The "Second Thirty Years' War" is a disputed periodization sometimes used by historians to encompass the wars in Europe from 1914 to 1945. It is used to emphasize the period as a whole.

Just as the Thirty Years' War (1618–48) was not a single war but a series of conflicts in varied times and locations, later organized and named by historians into a single period, the Second Thirty Years' War has been seen as a "European Civil War" fought over the problem of Germany exacerbated by new ideologies such as communism, fascism and nazism.

The concept of a "second Thirty Years War" originated in 1946 with former head of French Government Charles de Gaulle speech in Bar-le-Duc (28 July 1946) evoking "the drama of the thirty years war, we just won", for him the First World War and the Second World War were a single conflict, the Interwar period being just a mere truce. It was echoed, among others, by Sigmund Neumann in his book The Future in Perspective (1946).

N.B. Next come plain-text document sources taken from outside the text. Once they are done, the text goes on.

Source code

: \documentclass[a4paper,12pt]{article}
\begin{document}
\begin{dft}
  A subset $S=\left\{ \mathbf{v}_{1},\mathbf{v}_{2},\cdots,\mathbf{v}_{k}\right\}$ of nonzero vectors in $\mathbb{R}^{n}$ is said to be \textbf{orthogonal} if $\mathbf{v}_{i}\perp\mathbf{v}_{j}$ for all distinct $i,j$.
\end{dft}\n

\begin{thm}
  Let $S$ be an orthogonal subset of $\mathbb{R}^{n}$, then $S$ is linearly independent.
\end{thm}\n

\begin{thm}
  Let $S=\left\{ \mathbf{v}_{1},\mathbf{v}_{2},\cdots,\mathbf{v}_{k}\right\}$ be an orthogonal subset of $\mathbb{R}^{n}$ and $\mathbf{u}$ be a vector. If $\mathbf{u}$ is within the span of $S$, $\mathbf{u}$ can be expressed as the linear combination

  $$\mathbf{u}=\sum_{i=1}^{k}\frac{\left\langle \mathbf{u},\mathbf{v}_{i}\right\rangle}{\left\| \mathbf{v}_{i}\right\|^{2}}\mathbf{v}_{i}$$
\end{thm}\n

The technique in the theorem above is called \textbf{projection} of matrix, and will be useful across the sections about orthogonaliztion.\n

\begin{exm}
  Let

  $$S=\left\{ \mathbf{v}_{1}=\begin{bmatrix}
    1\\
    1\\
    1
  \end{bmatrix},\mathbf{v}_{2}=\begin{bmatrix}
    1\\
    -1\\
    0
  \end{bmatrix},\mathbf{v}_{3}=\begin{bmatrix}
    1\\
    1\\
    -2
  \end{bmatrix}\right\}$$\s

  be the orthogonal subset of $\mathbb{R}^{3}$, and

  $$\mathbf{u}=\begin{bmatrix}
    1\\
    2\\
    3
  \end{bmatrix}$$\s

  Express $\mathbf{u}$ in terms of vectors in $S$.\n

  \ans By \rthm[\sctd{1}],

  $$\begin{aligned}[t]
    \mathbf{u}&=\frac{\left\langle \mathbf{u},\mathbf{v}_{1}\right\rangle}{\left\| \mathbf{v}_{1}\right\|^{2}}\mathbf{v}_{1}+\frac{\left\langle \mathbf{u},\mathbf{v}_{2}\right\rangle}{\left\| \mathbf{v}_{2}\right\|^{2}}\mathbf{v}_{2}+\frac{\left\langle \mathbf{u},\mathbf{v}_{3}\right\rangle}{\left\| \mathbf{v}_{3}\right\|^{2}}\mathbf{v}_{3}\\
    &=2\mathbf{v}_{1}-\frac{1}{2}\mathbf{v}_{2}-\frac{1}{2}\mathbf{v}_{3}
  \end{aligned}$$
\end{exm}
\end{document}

In 1948 British Prime Minister Winston Churchill gave the idea a boost when, in the first paragraph of the Preface to The Gathering Storm (1948), he says his books will "cover an account of another Thirty Years War".

Major European conflicts during this period include Balkan Wars (1912–13), World War I (1914–18), Russian Civil War (1917–23), Ukrainian–Soviet War (1917–21), Polish–Soviet War (1919–21), Spanish Civil War (1936–39) and World War II (1939–45).